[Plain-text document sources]
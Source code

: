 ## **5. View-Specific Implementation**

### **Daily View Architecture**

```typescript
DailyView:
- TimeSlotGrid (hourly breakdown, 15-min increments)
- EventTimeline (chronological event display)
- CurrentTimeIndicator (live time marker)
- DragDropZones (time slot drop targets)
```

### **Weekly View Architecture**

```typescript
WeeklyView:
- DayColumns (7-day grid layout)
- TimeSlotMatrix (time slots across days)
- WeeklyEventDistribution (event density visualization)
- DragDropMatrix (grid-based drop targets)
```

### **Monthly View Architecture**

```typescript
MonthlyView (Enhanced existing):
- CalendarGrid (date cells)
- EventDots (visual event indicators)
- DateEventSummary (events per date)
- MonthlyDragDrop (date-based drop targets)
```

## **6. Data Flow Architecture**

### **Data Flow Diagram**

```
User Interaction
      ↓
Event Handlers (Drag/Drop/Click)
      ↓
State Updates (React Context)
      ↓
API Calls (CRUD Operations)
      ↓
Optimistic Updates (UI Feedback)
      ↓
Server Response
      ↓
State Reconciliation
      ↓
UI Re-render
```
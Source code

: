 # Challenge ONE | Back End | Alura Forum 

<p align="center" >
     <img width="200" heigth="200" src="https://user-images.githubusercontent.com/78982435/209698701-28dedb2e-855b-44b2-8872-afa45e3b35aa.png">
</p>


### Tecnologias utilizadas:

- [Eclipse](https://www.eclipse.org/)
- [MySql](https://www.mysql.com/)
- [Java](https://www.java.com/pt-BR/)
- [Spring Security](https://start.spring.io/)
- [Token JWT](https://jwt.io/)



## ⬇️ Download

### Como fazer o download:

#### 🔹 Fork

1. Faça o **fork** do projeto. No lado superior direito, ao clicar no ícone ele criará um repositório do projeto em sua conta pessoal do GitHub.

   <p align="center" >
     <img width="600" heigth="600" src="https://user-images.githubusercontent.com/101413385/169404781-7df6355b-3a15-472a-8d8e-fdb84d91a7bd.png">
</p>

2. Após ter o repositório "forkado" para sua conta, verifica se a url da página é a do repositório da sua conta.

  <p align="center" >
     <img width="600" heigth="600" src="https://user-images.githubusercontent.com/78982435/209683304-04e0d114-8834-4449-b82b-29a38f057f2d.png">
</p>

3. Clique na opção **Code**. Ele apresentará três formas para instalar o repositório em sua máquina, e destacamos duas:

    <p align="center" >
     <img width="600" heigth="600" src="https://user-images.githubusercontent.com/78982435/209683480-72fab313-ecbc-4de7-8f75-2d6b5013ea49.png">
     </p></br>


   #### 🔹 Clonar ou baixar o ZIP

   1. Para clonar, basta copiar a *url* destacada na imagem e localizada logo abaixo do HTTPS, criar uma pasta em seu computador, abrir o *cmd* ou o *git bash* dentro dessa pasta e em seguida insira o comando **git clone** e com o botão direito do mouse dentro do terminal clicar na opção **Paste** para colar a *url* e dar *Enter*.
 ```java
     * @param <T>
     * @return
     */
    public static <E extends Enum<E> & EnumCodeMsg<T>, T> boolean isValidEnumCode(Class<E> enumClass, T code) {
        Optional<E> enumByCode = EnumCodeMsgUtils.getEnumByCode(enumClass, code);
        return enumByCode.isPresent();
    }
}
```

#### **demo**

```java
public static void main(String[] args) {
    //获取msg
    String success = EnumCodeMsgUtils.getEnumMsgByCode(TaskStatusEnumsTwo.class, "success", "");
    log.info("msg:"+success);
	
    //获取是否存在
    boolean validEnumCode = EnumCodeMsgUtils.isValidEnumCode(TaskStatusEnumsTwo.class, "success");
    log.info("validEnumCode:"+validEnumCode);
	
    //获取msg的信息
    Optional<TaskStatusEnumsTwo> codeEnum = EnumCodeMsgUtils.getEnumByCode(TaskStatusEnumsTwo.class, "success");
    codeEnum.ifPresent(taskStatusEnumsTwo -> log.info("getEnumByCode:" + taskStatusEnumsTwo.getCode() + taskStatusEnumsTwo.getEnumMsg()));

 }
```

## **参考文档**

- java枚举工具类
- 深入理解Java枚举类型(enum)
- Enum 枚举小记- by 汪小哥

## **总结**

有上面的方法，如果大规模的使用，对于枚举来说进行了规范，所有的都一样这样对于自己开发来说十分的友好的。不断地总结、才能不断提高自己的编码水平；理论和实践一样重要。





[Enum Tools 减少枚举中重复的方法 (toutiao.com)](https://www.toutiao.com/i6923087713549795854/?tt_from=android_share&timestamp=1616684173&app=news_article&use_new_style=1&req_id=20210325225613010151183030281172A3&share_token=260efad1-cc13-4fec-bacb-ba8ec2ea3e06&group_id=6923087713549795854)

#### [What you have to do]
List the lines of the records where "getEnumByCode" occurs.

#### [Finished exercise]
        Optional<E> enumByCode = EnumCodeMsgUtils.getEnumByCode(enumClass, code);
    Optional<TaskStatusEnumsTwo> codeEnum = EnumCodeMsgUtils.getEnumByCode(TaskStatusEnumsTwo.class, "success");
    codeEnum.ifPresent(taskStatusEnumsTwo -> log.info("getEnumByCode:" + taskStatusEnumsTwo.getCode() + taskStatusEnumsTwo.getEnumMsg()));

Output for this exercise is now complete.